SDN can be a technique that realises virtualization which is associated with resource slicing or the process of slicing up physical network infrastructure and spectrum based resources into multiple NFV. As a result, a number of applications can be controlled by dividing them by the necessary bandwidth and data storage onsite, while using a single network infrastructure. This process is improved in SDN, particularly, by the utilization of a centralized controller that determines the allocation of resources depending on collective QoS demands and current status of the channels and improves the effectiveness and adaptability of the slicing of the network. To meet these challenges and requirments, this paper presents a model of SDN system consisting of VR that is intended to address the transmission requirement of the VR video in 6G cellular networks. The centralization of SDN helps in network resource managing and NS throughout communication with VR users and base stations and supports both low-latency and high-data rate communication for efficient resource use. The proposed approach here is to use DRL for selecting the resources, calculating the weighting factors, and forming perfect NS. Key contributions include:

A new architecture of an effective VR data transmission management in 6G network with Virtual Reality SDN system model for end-to-end (E2E) VR link between users.
An optimization problem within the entities to achieve maximum attainable data rates given limited E2E latency and limited resources in each slice focusing on the VR slice requirments.
As a solution to the VR data transmission needs, the utility of DRL tactics has been demonstrated.
Performance and Functional Comparisons between different DRL models are demonstrated.

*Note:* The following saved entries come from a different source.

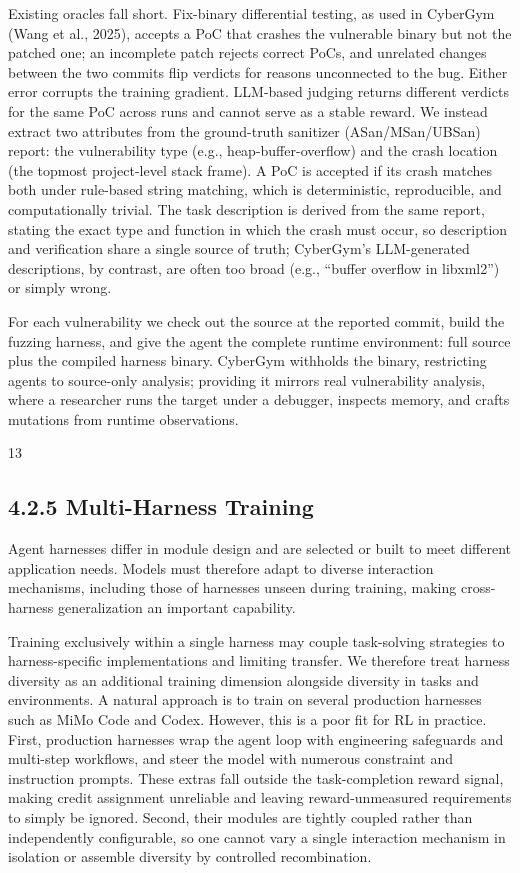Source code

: \documentclass[
  10
]{article}
\begin{document}
Existing oracles fall short. Fix-binary differential testing, as used in
CyberGym (Wang et al., 2025), accepts a PoC that crashes the vulnerable
binary but not the patched one; an incomplete patch rejects correct
PoCs, and unrelated changes between the two commits flip verdicts for
reasons unconnected to the bug. Either error corrupts the training
gradient. LLM-based judging returns different verdicts for the same PoC
across runs and cannot serve as a stable reward. We instead extract two
attributes from the ground-truth sanitizer (ASan/MSan/UBSan) report: the
vulnerability type (e.g., heap-buffer-overflow) and the crash location
(the topmost project-level stack frame). A PoC is accepted if its crash
matches both under rule-based string matching, which is deterministic,
reproducible, and computationally trivial. The task description is
derived from the same report, stating the exact type and function in
which the crash must occur, so description and verification share a
single source of truth; CyberGym's LLM-generated descriptions, by
contrast, are often too broad (e.g., ``buffer overflow in libxml2'') or
simply wrong.

For each vulnerability we check out the source at the reported commit,
build the fuzzing harness, and give the agent the complete runtime
environment: full source plus the compiled harness binary. CyberGym
withholds the binary, restricting agents to source-only analysis;
providing it mirrors real vulnerability analysis, where a researcher
runs the target under a debugger, inspects memory, and crafts mutations
from runtime observations.

13

\subsection{4.2.5 Multi-Harness Training}\label{multi-harness-training}

Agent harnesses differ in module design and are selected or built to meet
different application needs. Models must therefore adapt to diverse
interaction mechanisms, including those of harnesses unseen during
training, making cross-harness generalization an important capability.

Training exclusively within a single harness may couple task-solving
strategies to harness-specific implementations and limiting transfer. We
therefore treat harness diversity as an additional training dimension
alongside diversity in tasks and environments. A natural approach is to
train on several production harnesses such as MiMo Code and Codex.
However, this is a poor fit for RL in practice. First, production
harnesses wrap the agent loop with engineering safeguards and multi-step
workflows, and steer the model with numerous constraint and instruction
prompts. These extras fall outside the task-completion reward signal,
making credit assignment unreliable and leaving reward-unmeasured
requirements to simply be ignored. Second, their modules are tightly
coupled rather than independently configurable, so one cannot vary a
single interaction mechanism in isolation or assemble diversity by
controlled recombination.
\end{document}
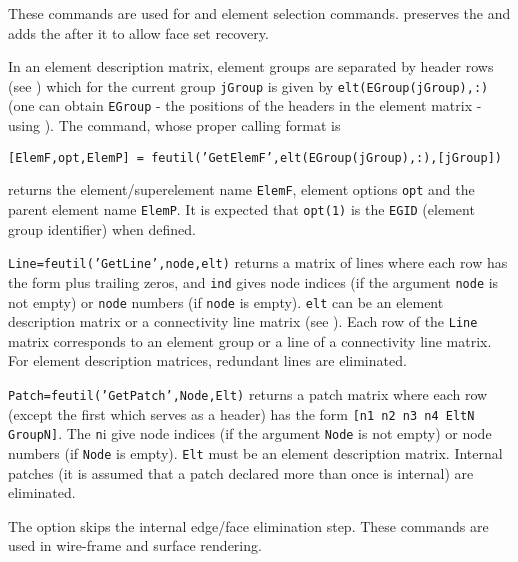 These commands are used for  and  element selection commands.  preserves the  and adds the  after it to allow face set recovery.


 In an element description matrix, element groups are separated by header rows (see ) which for the current group {\tt jGroup} is given by {\tt elt(EGroup(jGroup),:)} (one can obtain {\tt EGroup} - the positions of the headers in the element matrix - using ). The  command, whose proper calling format is

\noindent 
{\tt [ElemF,opt,ElemP] = feutil('GetElemF',elt(EGroup(jGroup),:),[jGroup])}

\noindent returns the element/superelement name {\tt ElemF}, element options {\tt opt} and the parent element name {\tt ElemP}. It is expected that {\tt opt(1)} is the {\tt EGID} (element group identifier) when defined.


{\tt Line=feutil('GetLine',node,elt)} returns a matrix of lines where each row has the form plus trailing zeros, and {\tt ind}  gives node indices (if the argument {\tt node} is not empty) or {\tt node} numbers (if {\tt node} is empty). {\tt elt} can be an element description matrix or a connectivity line matrix (see \feplot).  Each row of the {\tt Line} matrix corresponds to an element group or a line of a connectivity line matrix. For element description matrices, redundant lines are eliminated.

{\tt Patch=feutil('GetPatch',Node,Elt)} returns a patch matrix where each row (except the first which serves as a header) has the form {\tt [n1 n2 n3 n4 EltN GroupN]}.  The {\tt n}{\ti i} give node indices (if the argument {\tt Node} is not empty) or node numbers (if {\tt Node} is empty).  {\tt Elt} must be an element description matrix.  Internal patches (it is assumed that a patch declared more than once is internal) are eliminated.

 The  option skips the internal edge/face elimination step. 
These commands are used in wire-frame and surface rendering.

The paper is structured as follows: firstly, an overview of the system model is provided, then, the problem definition is proposed. Thereafter, DRL technique for resource selection optimization with end-to-end management is demonstrated, moreover, the results and discussion are showed, and lastly, the conclusion is written to show all analysis of our proposed model.

System model

The third Generation Partnership Project (3GPP) has a provision for the slice designs which is an important stage in RAN slicing and precedes the actual slice creation process during planning¹⁹. The slice design plays a vital role, aiming to meet the communication needs of the services that each slice is intended to support. In many traditions, slices have been distinguished based on radio resource assignments that must satisfy bandwidth or data rate demands. However, this approach does not address the issue of latency requirements, in particular those which are crucial when it comes to 5G powered verticals such as Industry 4.0. This study recognizes and addresses this drawback by recommending new definitions of RAN slices which consider more than just bandwidth or rate demands when considering communication needs.

The scenario proposed in this paper is Orthogonal Frequency Division Multiple Access (OFDMA) within an N-cellular network Base Stations (BSs). In Fig. 1, each BS is positioned at the center of its respective cell and M user equipment (UEs) are uniformly distributed over the network area. These distributed UEs with various service types such as eMBB, URLLC, and VR slices, show how diversified services within this network could be. The recommended VR slice aims at supporting high data rates with low delay. In this network, URLLC services feature short packets while eMBB services are characterized by constant traffic having large packet sizes. Additionally, those UEs that offer VR service support large packets which means that distribution of these large packets across the network’s resources must be done efficiently through network resource management to satisfy strict low-latency demand.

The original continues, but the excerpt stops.